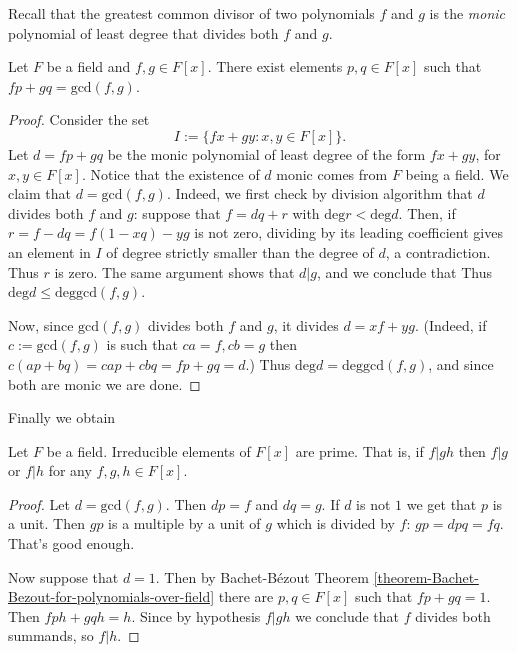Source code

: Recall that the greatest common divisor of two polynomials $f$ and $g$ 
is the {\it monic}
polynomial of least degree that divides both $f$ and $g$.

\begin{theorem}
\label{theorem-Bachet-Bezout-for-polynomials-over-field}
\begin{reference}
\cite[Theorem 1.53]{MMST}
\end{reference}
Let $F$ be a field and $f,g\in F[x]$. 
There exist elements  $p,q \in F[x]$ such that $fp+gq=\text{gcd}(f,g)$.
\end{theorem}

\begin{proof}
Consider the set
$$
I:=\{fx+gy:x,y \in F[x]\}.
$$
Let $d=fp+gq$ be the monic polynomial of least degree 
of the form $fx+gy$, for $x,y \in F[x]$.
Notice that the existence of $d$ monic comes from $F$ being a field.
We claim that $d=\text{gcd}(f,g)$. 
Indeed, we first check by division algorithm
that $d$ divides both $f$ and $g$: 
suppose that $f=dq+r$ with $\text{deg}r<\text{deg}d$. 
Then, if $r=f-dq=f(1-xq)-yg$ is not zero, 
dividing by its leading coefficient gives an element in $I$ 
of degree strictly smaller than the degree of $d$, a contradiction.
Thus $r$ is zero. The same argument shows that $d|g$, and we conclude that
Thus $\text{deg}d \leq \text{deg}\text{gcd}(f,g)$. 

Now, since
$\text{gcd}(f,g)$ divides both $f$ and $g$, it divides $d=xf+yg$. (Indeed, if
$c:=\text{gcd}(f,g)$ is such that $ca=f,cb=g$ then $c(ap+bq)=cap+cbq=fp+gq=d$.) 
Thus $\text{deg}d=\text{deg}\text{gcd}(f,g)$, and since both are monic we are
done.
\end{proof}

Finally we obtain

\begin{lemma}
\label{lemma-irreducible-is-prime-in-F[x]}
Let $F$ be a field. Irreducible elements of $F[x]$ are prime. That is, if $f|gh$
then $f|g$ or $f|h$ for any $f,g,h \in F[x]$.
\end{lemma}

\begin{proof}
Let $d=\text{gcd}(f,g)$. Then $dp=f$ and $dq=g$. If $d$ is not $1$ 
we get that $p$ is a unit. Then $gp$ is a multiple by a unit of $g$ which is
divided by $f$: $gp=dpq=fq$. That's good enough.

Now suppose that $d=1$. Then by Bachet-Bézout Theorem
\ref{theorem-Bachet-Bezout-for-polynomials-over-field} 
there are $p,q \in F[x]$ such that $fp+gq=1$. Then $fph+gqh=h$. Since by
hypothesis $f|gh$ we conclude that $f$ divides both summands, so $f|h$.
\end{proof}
* * *
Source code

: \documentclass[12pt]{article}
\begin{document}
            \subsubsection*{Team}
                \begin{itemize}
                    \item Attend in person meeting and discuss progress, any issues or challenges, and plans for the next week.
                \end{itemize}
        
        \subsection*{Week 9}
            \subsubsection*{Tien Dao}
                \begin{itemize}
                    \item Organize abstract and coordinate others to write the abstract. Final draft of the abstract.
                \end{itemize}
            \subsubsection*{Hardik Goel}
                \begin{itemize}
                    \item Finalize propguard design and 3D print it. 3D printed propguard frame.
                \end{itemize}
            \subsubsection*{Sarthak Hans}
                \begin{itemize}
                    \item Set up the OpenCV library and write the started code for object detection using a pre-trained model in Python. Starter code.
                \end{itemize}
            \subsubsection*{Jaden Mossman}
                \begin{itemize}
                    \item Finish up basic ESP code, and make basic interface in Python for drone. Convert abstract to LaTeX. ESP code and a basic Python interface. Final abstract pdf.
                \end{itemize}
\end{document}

- **Work instruction**
Beginning at the line above that contains "that $d$ divides", return each line exactly through the line that contains "of degree strictly", and no others.

- **Answer to this exercise**
that $d$ divides both $f$ and $g$: 
suppose that $f=dq+r$ with $\text{deg}r<\text{deg}d$. 
Then, if $r=f-dq=f(1-xq)-yg$ is not zero, 
dividing by its leading coefficient gives an element in $I$ 
of degree strictly smaller than the degree of $d$, a contradiction.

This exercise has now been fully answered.